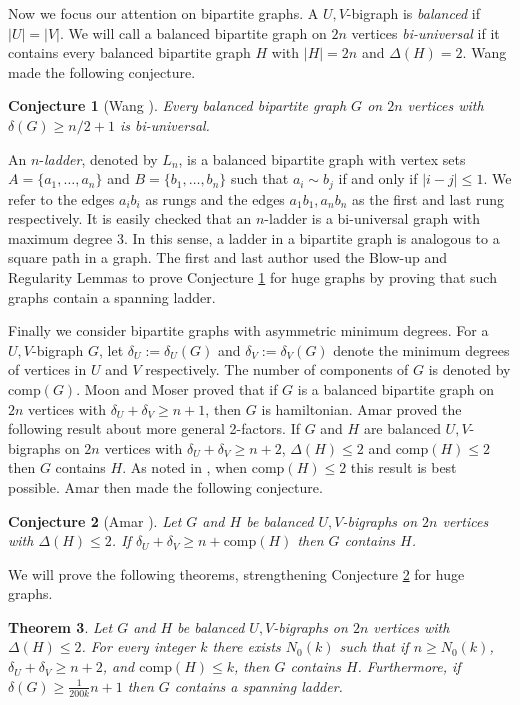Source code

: \documentclass[oneside,12pt]{memoir}
\newtheorem{theorem}{Theorem}[section]
\newtheorem{conjecture}[theorem]{Conjecture}
\begin{document}
Now we focus our attention on bipartite graphs. A $U,V$-bigraph
is \emph{balanced} if $|U|=|V|$. We will call a balanced bipartite
graph on $2n$ vertices \emph{bi-universal} if it contains every balanced
bipartite graph $H$ with $|H|=2n$ and $\Delta(H)=2$. Wang made the following conjecture.

\begin{conjecture}[Wang \cite{W1}]
\label{con:W1}Every balanced bipartite graph $G$ on $2n$ vertices with
$\delta(G)\geq n/2+1$ is bi-universal.
\end{conjecture}
An $n$-\emph{ladder}, denoted by $L_n$, is a balanced bipartite graph with vertex sets
$A=\{ a_{1},\dots,a_{n}\}$ and $B=\{ b_{1},\dots,b_{n}\}$
such that $a_{i}\sim b_{j}$ if and only if $\left|i-j\right|\leq1$. We refer
to the edges $a_{i}b_{i}$ as rungs and the edges $a_{1}b_{1},a_{n}b_{n}$
as the first and last rung respectively. It is easily checked 
that an $n$-ladder is a bi-universal graph with maximum degree $3$.  In this sense, a ladder in a bipartite graph is analogous to a square path in a graph. The first and last author \cite{CK} used the Blow-up and Regularity
Lemmas to prove Conjecture \ref{con:W1} for huge graphs by
proving that such graphs contain a spanning ladder.

Finally we consider bipartite graphs with asymmetric minimum degrees.
For a $U,V$-bigraph $G$, let $\delta_U:=\delta_U(G)$ and $\delta_V:=\delta_V(G)$ denote the minimum
degrees of vertices in $U$ and $V$ respectively. The number of components
of $G$ is denoted by $\mathrm{comp}(G)$. Moon and Moser \cite{MM}
proved that if $G$ is a balanced bipartite graph on $2n$ vertices
with $\delta_{U}+\delta_{V}\geq n+1$, then $G$ is hamiltonian. Amar \cite{A} proved the following result about more general 2-factors.  If $G$ and $H$ are balanced
$U,V$-bigraphs on $2n$ vertices with $\delta_{U}+\delta_{V}\geq n+2$, $\Delta(H)\leq 2$ and $\mathrm{comp}(H)\leq2$ then $G$ contains $H$. As noted in \cite{A}, when $\mathrm{comp}(H)\leq 2$ this result is best possible. Amar then made the following conjecture.

\begin{conjecture}[Amar \cite{A}]
\label{con:A}Let $G$ and $H$ be balanced $U,V$-bigraphs on $2n$
vertices with $\Delta(H)\leq 2$. If $\delta_{U}+\delta_{V}\geq n+\mathrm{comp}(H)
$ then $G$ contains $H$.
\end{conjecture}
We will prove the following theorems, strengthening Conjecture \ref{con:A}
for huge graphs.

\begin{theorem}\label{main} Let $G$ and $H$ be balanced $U,V$-bigraphs
on $2n$ vertices with $\Delta(H)\le2$. For every integer $k$ there
exists $N_0(k)$ such that if $n\geq N_0(k)$, $\delta_{U}+\delta_{V}\geq n+2$,
and $\mathrm{comp}(H)\le k$, then $G$ contains $H$. Furthermore,
if $\delta(G)\geq\frac{1}{200k}n+1$ then $G$ contains a spanning
ladder. 
\end{theorem}
\end{document}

▶ DIRECTIONS FOR THIS TASK: Word for word, reproduce the material above and omit each image.

▶ TASK ANSWER:
Source code

: \documentclass[oneside,12pt]{memoir}
\newtheorem{theorem}{Theorem}[section]
\newtheorem{conjecture}[theorem]{Conjecture}
\begin{document}
Now we focus our attention on bipartite graphs. A $U,V$-bigraph
is \emph{balanced} if $|U|=|V|$. We will call a balanced bipartite
graph on $2n$ vertices \emph{bi-universal} if it contains every balanced
bipartite graph $H$ with $|H|=2n$ and $\Delta(H)=2$. Wang made the following conjecture.

\begin{conjecture}[Wang \cite{W1}]
\label{con:W1}Every balanced bipartite graph $G$ on $2n$ vertices with
$\delta(G)\geq n/2+1$ is bi-universal.
\end{conjecture}
An $n$-\emph{ladder}, denoted by $L_n$, is a balanced bipartite graph with vertex sets
$A=\{ a_{1},\dots,a_{n}\}$ and $B=\{ b_{1},\dots,b_{n}\}$
such that $a_{i}\sim b_{j}$ if and only if $\left|i-j\right|\leq1$. We refer
to the edges $a_{i}b_{i}$ as rungs and the edges $a_{1}b_{1},a_{n}b_{n}$
as the first and last rung respectively. It is easily checked 
that an $n$-ladder is a bi-universal graph with maximum degree $3$.  In this sense, a ladder in a bipartite graph is analogous to a square path in a graph. The first and last author \cite{CK} used the Blow-up and Regularity
Lemmas to prove Conjecture \ref{con:W1} for huge graphs by
proving that such graphs contain a spanning ladder.

Finally we consider bipartite graphs with asymmetric minimum degrees.
For a $U,V$-bigraph $G$, let $\delta_U:=\delta_U(G)$ and $\delta_V:=\delta_V(G)$ denote the minimum
degrees of vertices in $U$ and $V$ respectively. The number of components
of $G$ is denoted by $\mathrm{comp}(G)$. Moon and Moser \cite{MM}
proved that if $G$ is a balanced bipartite graph on $2n$ vertices
with $\delta_{U}+\delta_{V}\geq n+1$, then $G$ is hamiltonian. Amar \cite{A} proved the following result about more general 2-factors.  If $G$ and $H$ are balanced
$U,V$-bigraphs on $2n$ vertices with $\delta_{U}+\delta_{V}\geq n+2$, $\Delta(H)\leq 2$ and $\mathrm{comp}(H)\leq2$ then $G$ contains $H$. As noted in \cite{A}, when $\mathrm{comp}(H)\leq 2$ this result is best possible. Amar then made the following conjecture.

\begin{conjecture}[Amar \cite{A}]
\label{con:A}Let $G$ and $H$ be balanced $U,V$-bigraphs on $2n$
vertices with $\Delta(H)\leq 2$. If $\delta_{U}+\delta_{V}\geq n+\mathrm{comp}(H)
$ then $G$ contains $H$.
\end{conjecture}
We will prove the following theorems, strengthening Conjecture \ref{con:A}
for huge graphs.

\begin{theorem}\label{main} Let $G$ and $H$ be balanced $U,V$-bigraphs
on $2n$ vertices with $\Delta(H)\le2$. For every integer $k$ there
exists $N_0(k)$ such that if $n\geq N_0(k)$, $\delta_{U}+\delta_{V}\geq n+2$,
and $\mathrm{comp}(H)\le k$, then $G$ contains $H$. Furthermore,
if $\delta(G)\geq\frac{1}{200k}n+1$ then $G$ contains a spanning
ladder. 
\end{theorem}
\end{document}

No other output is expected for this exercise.